Abstract. We use a numerical flow line model to simulate the
behaviour of the Djankuat Glacier, a World Glacier Monitoring Service reference glacier situated in the
North Caucasus (Republic of Kabardino-Balkaria, Russian Federation), in
response to past, present and future climate conditions (1752–2100 CE).
The model consists of a coupled ice flow–mass balance model that also
takes into account the evolution of a supraglacial debris cover. After
simulation of the past retreat by applying a dynamic calibration procedure,
the model was forced with data for the future period under different
scenarios regarding temperature, precipitation and debris input. The main
results show that the glacier length and surface area have decreased by ca.
1.4 km (ca. −29.5 %) and ca. 1.6 km2 (−35.2 %)

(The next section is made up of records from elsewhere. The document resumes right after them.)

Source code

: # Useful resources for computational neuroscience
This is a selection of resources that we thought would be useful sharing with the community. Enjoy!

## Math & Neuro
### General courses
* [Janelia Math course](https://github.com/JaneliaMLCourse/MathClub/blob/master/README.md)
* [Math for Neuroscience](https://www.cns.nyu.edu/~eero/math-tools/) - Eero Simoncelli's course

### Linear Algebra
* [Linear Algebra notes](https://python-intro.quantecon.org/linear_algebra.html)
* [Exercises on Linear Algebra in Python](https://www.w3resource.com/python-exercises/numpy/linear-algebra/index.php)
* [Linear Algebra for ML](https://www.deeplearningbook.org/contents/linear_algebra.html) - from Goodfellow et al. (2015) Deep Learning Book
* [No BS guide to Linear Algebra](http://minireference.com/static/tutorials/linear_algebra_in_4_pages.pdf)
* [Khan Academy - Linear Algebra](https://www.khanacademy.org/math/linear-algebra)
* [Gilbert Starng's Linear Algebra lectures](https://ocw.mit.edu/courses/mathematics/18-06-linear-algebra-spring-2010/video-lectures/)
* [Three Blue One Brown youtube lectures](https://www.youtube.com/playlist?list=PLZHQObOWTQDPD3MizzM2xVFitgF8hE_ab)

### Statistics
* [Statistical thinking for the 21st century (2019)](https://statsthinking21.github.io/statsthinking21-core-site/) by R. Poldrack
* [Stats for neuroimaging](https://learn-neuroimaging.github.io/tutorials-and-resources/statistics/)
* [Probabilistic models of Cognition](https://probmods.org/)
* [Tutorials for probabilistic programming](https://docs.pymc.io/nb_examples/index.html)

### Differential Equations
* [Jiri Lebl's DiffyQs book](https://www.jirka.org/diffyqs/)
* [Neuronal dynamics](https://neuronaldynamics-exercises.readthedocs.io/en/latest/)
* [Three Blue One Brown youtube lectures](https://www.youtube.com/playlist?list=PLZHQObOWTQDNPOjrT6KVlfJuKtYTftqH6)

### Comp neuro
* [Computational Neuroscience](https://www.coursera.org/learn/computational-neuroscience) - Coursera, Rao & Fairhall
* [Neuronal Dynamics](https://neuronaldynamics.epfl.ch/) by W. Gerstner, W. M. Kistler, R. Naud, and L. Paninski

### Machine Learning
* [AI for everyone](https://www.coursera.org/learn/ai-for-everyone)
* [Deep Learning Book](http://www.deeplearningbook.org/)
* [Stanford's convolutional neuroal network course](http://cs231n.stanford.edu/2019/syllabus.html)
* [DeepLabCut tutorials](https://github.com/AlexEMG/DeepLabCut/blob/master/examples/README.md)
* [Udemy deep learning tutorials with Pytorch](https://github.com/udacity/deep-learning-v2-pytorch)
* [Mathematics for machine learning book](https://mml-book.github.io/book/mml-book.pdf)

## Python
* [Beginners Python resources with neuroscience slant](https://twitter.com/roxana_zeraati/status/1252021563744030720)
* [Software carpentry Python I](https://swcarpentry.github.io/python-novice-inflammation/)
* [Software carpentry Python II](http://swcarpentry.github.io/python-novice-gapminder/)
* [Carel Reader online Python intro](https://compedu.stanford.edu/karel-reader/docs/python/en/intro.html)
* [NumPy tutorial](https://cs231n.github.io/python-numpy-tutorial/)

respectively between the initial state in 1752 CE and present-day
conditions. Some minor stabilization and/or readvancements of the glacier
have occurred, but the general trend shows an almost continuous retreat
since the 1850s. Future projections using CMIP5 temperature and
precipitation data exhibit a further decline of the glacier. Under constant
present-day climate conditions, its length and surface area will further
shrink by ca. 30 % by 2100 CE. However, even under the most extreme RCP 8.5 scenario, the glacier will not have disappeared completely by the end of the modelling period. The presence of an increasingly widespread
supraglacial debris cover is shown to significantly delay glacier retreat,
depending on the interaction between the prevailing climatic conditions, the
debris input location, the debris mass flux magnitude and the time of
release of debris sources from the surrounding topography.